Introduction to Web Services Part 3: Understanding XML
This article of the series may seem as a diversion from our focus area of Web Services. Nonetheless, as we mentioned in Part 1, Web services uses XML as it's base language. With that large-scale use of XML in Web Services, it would be useful to take a look at some basic and advanced concepts of XML. With this article, we will aim to lay the foundation for a better understanding of what XML is all about.
About XML—a Primer
XML (eXtensible Markup Language) is a universally agreed markup meta-language primarily used for information exchange. A good example of a markup language is the Hyper Text Markup Language (HTML) The beauty of XML lies in the fact that it is extensible. Simply put, XML is a set of predefined rules (syntactical framework) that you need to follow when structuring your data. For a long time, programmers and application vendors have built applications and systems deployed in an enterprise that processes data that can be interpreted by the enterprise systems—essentially, data structured in a proprietary fashion. But as information exchange between applications and systems across enterprises became prevalent, it became very difficult to exchange data because the systems were never designed to accept data from external, unknown systems. XML provides a standard and common data structure for sharing data between disparate systems. Additionally, XML has built-in data validation, which guarantees that the structure of the data that is received is valid.

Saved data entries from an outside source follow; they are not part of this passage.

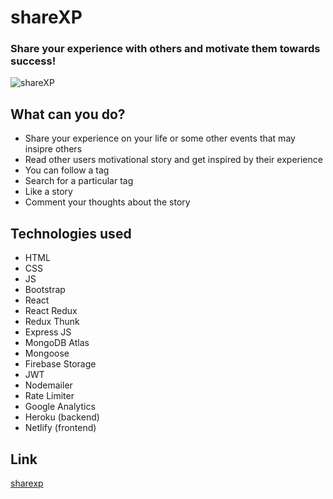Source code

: # **shareXP**
### Share your experience with others and motivate them towards success!

![shareXP](https://firebasestorage.googleapis.com/v0/b/sharexp-15.appspot.com/o/Logo%2FCustom%20Size%20%E2%80%93%202.png?alt=media&token=58cc484f-9970-4144-a3e3-0cca8dff3a8c)

## What can you do?
- Share your experience on your life or some other events that may insipre others
- Read other users motivational story and get inspired by their experience
- You can follow a tag
- Search for a particular tag
- Like a story
- Comment your thoughts about the story

## Technologies used
- HTML
- CSS
- JS
- Bootstrap
- React
- React Redux
- Redux Thunk
- Express JS
- MongoDB Atlas
- Mongoose
- Firebase Storage
- JWT
- Nodemailer
- Rate Limiter
- Google Analytics
- Heroku (backend)
- Netlify (frontend)

## Link
[sharexp](https://sharexp.netlify.app)
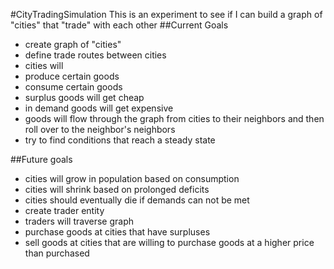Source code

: #CityTradingSimulation
This is an experiment to see if I can build a graph of "cities" that "trade" with each other
##Current Goals
* create graph of "cities"
* define trade routes between cities
* cities will 
 * produce certain goods
 * consume certain goods
 * surplus goods will get cheap
 * in demand goods will get expensive
* goods will flow through the graph from cities to their neighbors and then roll over to the neighbor's neighbors
* try to find conditions that reach a steady state

##Future goals
* cities will grow in population based on consumption
* cities will shrink based on prolonged deficits
* cities should eventually die if demands can not be met
* create trader entity
* traders will traverse graph
 * purchase goods at cities that have surpluses
 * sell goods at cities that are willing to purchase goods at a higher price than purchased
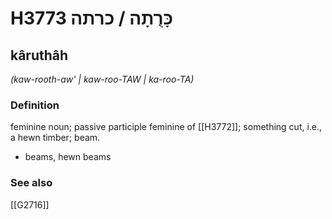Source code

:# H3773 כָּרֻתָה / כרתה

## kâruthâh

_(kaw-rooth-aw' | kaw-roo-TAW | ka-roo-TA)_

### Definition

feminine noun; passive participle feminine of [[H3772]]; something cut, i.e., a hewn timber; beam.

- beams, hewn beams
### See also

[[G2716]]

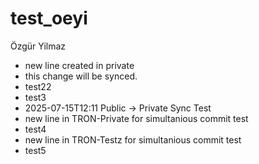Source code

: # test_oeyi
Özgür Yilmaz


- new line created in private
- this change will be synced.
- test22
- test3
- 2025-07-15T12:11 Public -> Private Sync Test
- new line in TRON-Private for simultanious commit test
- test4
- new line in TRON-Testz for simultanious commit test
- test5
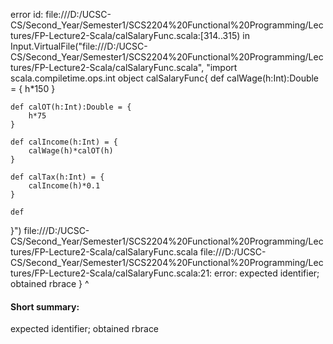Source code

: error id: file:///D:/UCSC-CS/Second_Year/Semester1/SCS2204%20Functional%20Programming/Lectures/FP-Lecture2-Scala/calSalaryFunc.scala:[314..315) in Input.VirtualFile("file:///D:/UCSC-CS/Second_Year/Semester1/SCS2204%20Functional%20Programming/Lectures/FP-Lecture2-Scala/calSalaryFunc.scala", "import scala.compiletime.ops.int
object calSalaryFunc{
    def calWage(h:Int):Double = {
        h*150
    }

    def calOT(h:Int):Double = {
        h*75
    }

    def calIncome(h:Int) = {
        calWage(h)*calOT(h)
    }

    def calTax(h:Int) = {
        calIncome(h)*0.1
    }

    def 

}")
file:///D:/UCSC-CS/Second_Year/Semester1/SCS2204%20Functional%20Programming/Lectures/FP-Lecture2-Scala/calSalaryFunc.scala
file:///D:/UCSC-CS/Second_Year/Semester1/SCS2204%20Functional%20Programming/Lectures/FP-Lecture2-Scala/calSalaryFunc.scala:21: error: expected identifier; obtained rbrace
}
^
#### Short summary: 

expected identifier; obtained rbrace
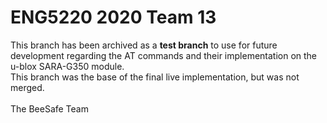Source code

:# ENG5220 2020 Team 13

This branch has been archived as a **test branch** to use for future development regarding the AT commands and their implementation on the u-blox SARA-G350 module.
<br>
This branch was the base of the final live implementation, but was not merged.
<br>
<br>
The BeeSafe Team

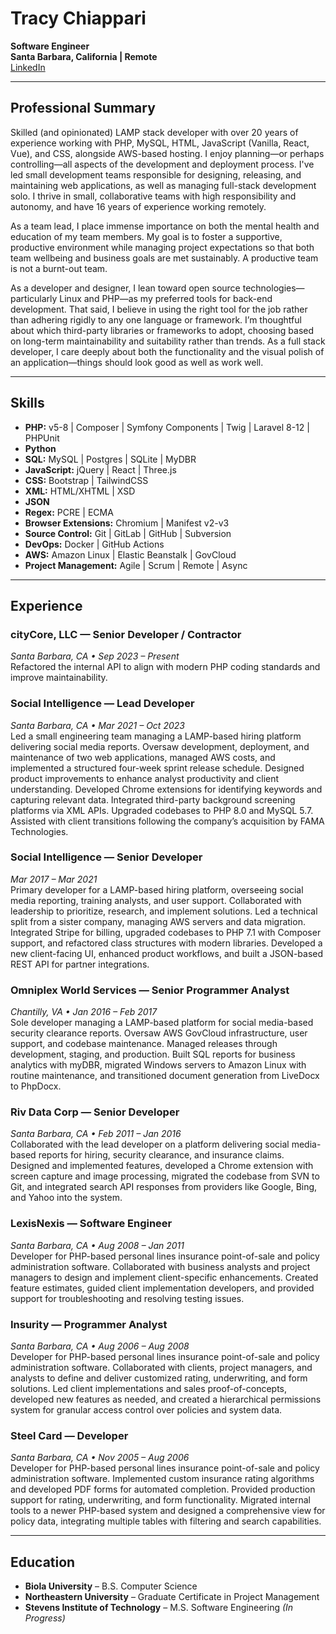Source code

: # Tracy Chiappari
**Software Engineer**  
**Santa Barbara, California | Remote**  
[LinkedIn](https://www.linkedin.com/in/tracylinchiappari)

---

## Professional Summary

Skilled (and opinionated) LAMP stack developer with over 20 years of experience working with PHP, MySQL, HTML, JavaScript (Vanilla, React, Vue), and CSS, alongside AWS-based hosting. I enjoy planning—or perhaps controlling—all aspects of the development and deployment process. I've led small development teams responsible for designing, releasing, and maintaining web applications, as well as managing full-stack development solo. I thrive in small, collaborative teams with high responsibility and autonomy, and have 16 years of experience working remotely.

As a team lead, I place immense importance on both the mental health and education of my team members. My goal is to foster a supportive, productive environment while managing project expectations so that both team wellbeing and business goals are met sustainably. A productive team is not a burnt-out team.

As a developer and designer, I lean toward open source technologies—particularly Linux and PHP—as my preferred tools for back-end development. That said, I believe in using the right tool for the job rather than adhering rigidly to any one language or framework. I’m thoughtful about which third-party libraries or frameworks to adopt, choosing based on long-term maintainability and suitability rather than trends. As a full stack developer, I care deeply about both the functionality and the visual polish of an application—things should look good as well as work well.

---

## Skills

- **PHP:** v5-8 | Composer | Symfony Components | Twig | Laravel 8-12 | PHPUnit
- **Python**
- **SQL:** MySQL | Postgres | SQLite | MyDBR
- **JavaScript:** jQuery | React | Three.js
- **CSS:** Bootstrap | TailwindCSS
- **XML:** HTML/XHTML | XSD
- **JSON**
- **Regex:** PCRE | ECMA
- **Browser Extensions:** Chromium | Manifest v2-v3
- **Source Control:** Git | GitLab | GitHub | Subversion
- **DevOps:** Docker | GitHub Actions
- **AWS:** Amazon Linux | Elastic Beanstalk | GovCloud
- **Project Management:** Agile | Scrum | Remote | Async

---

## Experience

### cityCore, LLC — Senior Developer / Contractor
*Santa Barbara, CA • Sep 2023 – Present*  
Refactored the internal API to align with modern PHP coding standards and improve maintainability.

### Social Intelligence — Lead Developer
*Santa Barbara, CA • Mar 2021 – Oct 2023*  
Led a small engineering team managing a LAMP-based hiring platform delivering social media reports. Oversaw development, deployment, and maintenance of two web applications, managed AWS costs, and implemented a structured four-week sprint release schedule. Designed product improvements to enhance analyst productivity and client understanding. Developed Chrome extensions for identifying keywords and capturing relevant data. Integrated third-party background screening platforms via XML APIs. Upgraded codebases to PHP 8.0 and MySQL 5.7. Assisted with client transitions following the company’s acquisition by FAMA Technologies.

### Social Intelligence — Senior Developer
*Mar 2017 – Mar 2021*  
Primary developer for a LAMP-based hiring platform, overseeing social media reporting, training analysts, and user support. Collaborated with leadership to prioritize, research, and implement solutions. Led a technical split from a sister company, managing AWS servers and data migration. Integrated Stripe for billing, upgraded codebases to PHP 7.1 with Composer support, and refactored class structures with modern libraries. Developed a new client-facing UI, enhanced product workflows, and built a JSON-based REST API for partner integrations.

### Omniplex World Services — Senior Programmer Analyst
*Chantilly, VA • Jan 2016 – Feb 2017*  
Sole developer managing a LAMP-based platform for social media-based security clearance reports. Oversaw AWS GovCloud infrastructure, user support, and codebase maintenance. Managed releases through development, staging, and production. Built SQL reports for business analytics with myDBR, migrated Windows servers to Amazon Linux with routine maintenance, and transitioned document generation from LiveDocx to PhpDocx.

### Riv Data Corp — Senior Developer
*Santa Barbara, CA • Feb 2011 – Jan 2016*  
Collaborated with the lead developer on a platform delivering social media-based reports for hiring, security clearance, and insurance claims. Designed and implemented features, developed a Chrome extension with screen capture and image processing, migrated the codebase from SVN to Git, and integrated search API responses from providers like Google, Bing, and Yahoo into the system.

### LexisNexis — Software Engineer
*Santa Barbara, CA • Aug 2008 – Jan 2011*  
Developer for PHP-based personal lines insurance point-of-sale and policy administration software. Collaborated with business analysts and project managers to design and implement client-specific enhancements. Created feature estimates, guided client implementation developers, and provided support for troubleshooting and resolving testing issues.

### Insurity — Programmer Analyst
*Santa Barbara, CA • Aug 2006 – Aug 2008*  
Developer for PHP-based personal lines insurance point-of-sale and policy administration software. Collaborated with clients, project managers, and analysts to define and deliver customized rating, underwriting, and form solutions. Led client implementations and sales proof-of-concepts, developed new features as needed, and created a hierarchical permissions system for granular access control over policies and system data.

### Steel Card — Developer
*Santa Barbara, CA • Nov 2005 – Aug 2006*  
Developer for PHP-based personal lines insurance point-of-sale and policy administration software. Implemented custom insurance rating algorithms and developed PDF forms for automated completion. Provided production support for rating, underwriting, and form functionality. Migrated internal tools to a newer PHP-based system and designed a comprehensive view for policy data, integrating multiple tables with filtering and search capabilities.

---

## Education

- **Biola University** – B.S. Computer Science
- **Northeastern University** – Graduate Certificate in Project Management
- **Stevens Institute of Technology** – M.S. Software Engineering _(In Progress)_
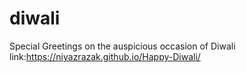 # diwali
Special Greetings on the auspicious occasion of Diwali
link:https://niyazrazak.github.io/Happy-Diwali/
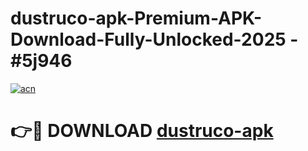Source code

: # dustruco-apk-Premium-APK-Download-Fully-Unlocked-2025 - #5j946

[![acn](https://github.com/user-attachments/assets/0f9c940e-d8b0-45ae-aac7-cd30a18b3e1c)](https://app.mediaupload.pro?title=dustruco-apk&ref=20-F)

# 👉🔴 DOWNLOAD [dustruco-apk](https://app.mediaupload.pro?title=dustruco-apk&ref=20-F)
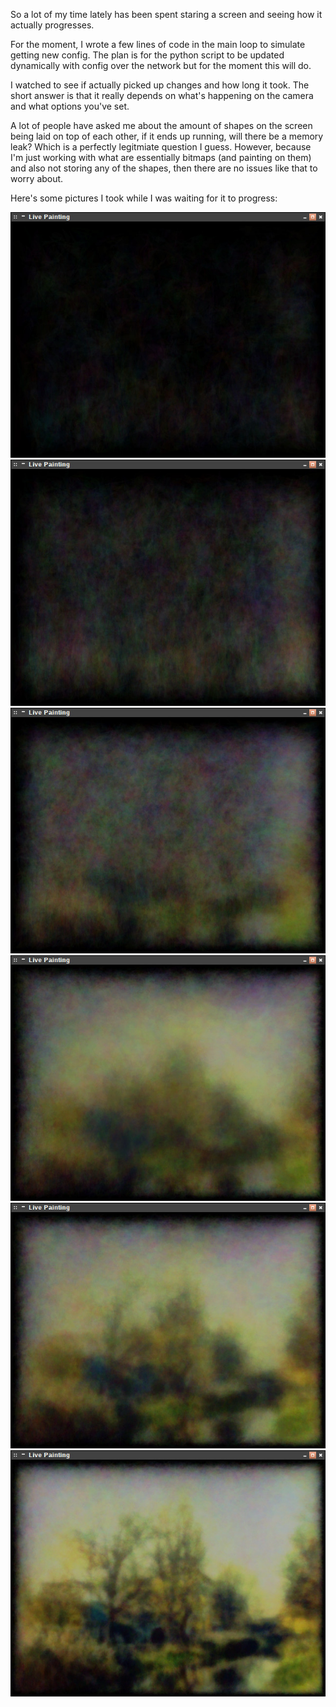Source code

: So a lot of my time lately has been spent staring a screen and seeing how it actually progresses.

For the moment, I wrote a few lines of code in the main loop to simulate getting new config. The plan is for the python script to be updated dynamically with config over the network but for the moment this will do.

I watched to see if actually picked up changes and how long it took. The short answer is that it really depends on what's happening on the camera and what options you've set.

A lot of people have asked me about the amount of shapes on the screen being laid on top of each other, if it ends up running, will there be a memory leak? Which is a perfectly legitmiate question I guess. However, because I'm just working with what are essentially bitmaps (and painting on them) and also not storing any of the shapes, then there are no issues like that to worry about.

Here's some pictures I took while I was waiting for it to progress:

![strip 1](project_images/bezier1.jpg "strip 1")
![strip 2](project_images/bezier2.jpg "strip 2")
![strip 3](project_images/bezier3.jpg "strip 3")
![strip 4](project_images/bezier4.jpg "strip 4")
![strip 5](project_images/bezier5.jpg "strip 5")
![strip 6](project_images/bezier6.jpg "strip 6")
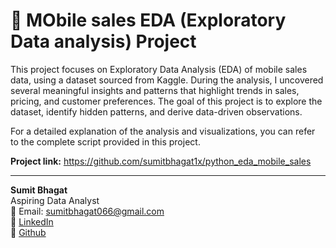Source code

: 
# 🧾 MObile sales EDA (Exploratory Data analysis) Project

 This project focuses on Exploratory Data Analysis (EDA) of mobile sales data, using a dataset sourced from Kaggle. During the analysis, I uncovered several meaningful insights and patterns that highlight trends in sales, pricing, and customer preferences. The goal of this project is to explore the dataset, identify hidden patterns, and derive data-driven observations.

For a detailed explanation of the analysis and visualizations, you can refer to the complete script provided in this project.

**Project link:** <a>https://github.com/sumitbhagat1x/python_eda_mobile_sales</a>

-----------------

**Sumit Bhagat**  
Aspiring Data Analyst  
📧 Email: sumitbhagat066@gmail.com  
🔗 [LinkedIn](https://www.linkedin.com/in/sumit-bhagat-84926234b/)  
🔗 [Github](https://github.com/sumitbhagat1x)
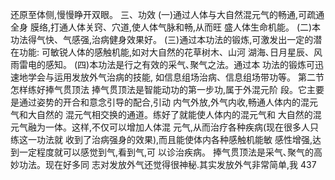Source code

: 还原至体侧,慢慢睁开双眼。
三、功效
(一)通过人体与大自然混元气的畅通,可疏通全身
膜络,打通人体关窍、穴道,使人体气脉和畅,从而旺
盛人体生命机能。
(二)本功法得气快、气感强,治病健身效果好。
(三)通过本功法的锻炼,可激发出一定的潜在功能:
可敏锐人体的感触机能,如对大自然的花草树木、山河
湖海､日月星辰、风雨雷电的感知。
(四)本功法是行之有效的采气､聚气之法。通过本
功法的锻炼可迅速地学会与运用发放外气治病的技能,
如信息组场治病、信息组场带功等。
第二节 怎样练好捧气贯顶法
捧气贯顶法是智能动功的第一步功,属于外混元阶
段。它主要是通过姿势的开合和意念引导的配合,引动
内气外放,外气内收,畅通人体内的混元气和大自然的
混元气相交换的通道。练好了就能使人体内的混元气和
大自然的混元气融为一体。这样,不仅可以增加人体混
元气,从而治疗各种疾病(现在很多人只练这一功法就
收到了治病强身的效果),而且能使体内各种感触机能敏
感性增强,达到一定程度就可以感觉到气,看到气,可
以诊治疾病。
捧气贯顶法是采气､聚气的高妙功法。现在好多同
志对发放外气还觉得很神秘.其实发放外气非常简单,我
437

Let us take a look at how data is represented using XML:
<employee><shift id= "counter" time="8-12"> <phone id = "1"> All phone information <number>3444333</number > </phone></shift ><shift id="help_desk" time="1-5"> <phone id = "2"> All phone information <number>332333</number > </phone></shift >...<home-address> <street>3434 Norwalk street</street> <city>New York</city> <state>NY</state></home-address></employee>
This illustrates that an employee having more than one shift (for example, mornings he works on the counter and evenings at the help desk).
In the preceding example, we represent the personal information and shift data for an employee in an organization. Notice how XML uses the distinctive "<> </>" tags similar to the tags used in HTML? This is because XML is a markup language much like HTML. The two primary building blocks of XML used in the preceding example are elements and attributes.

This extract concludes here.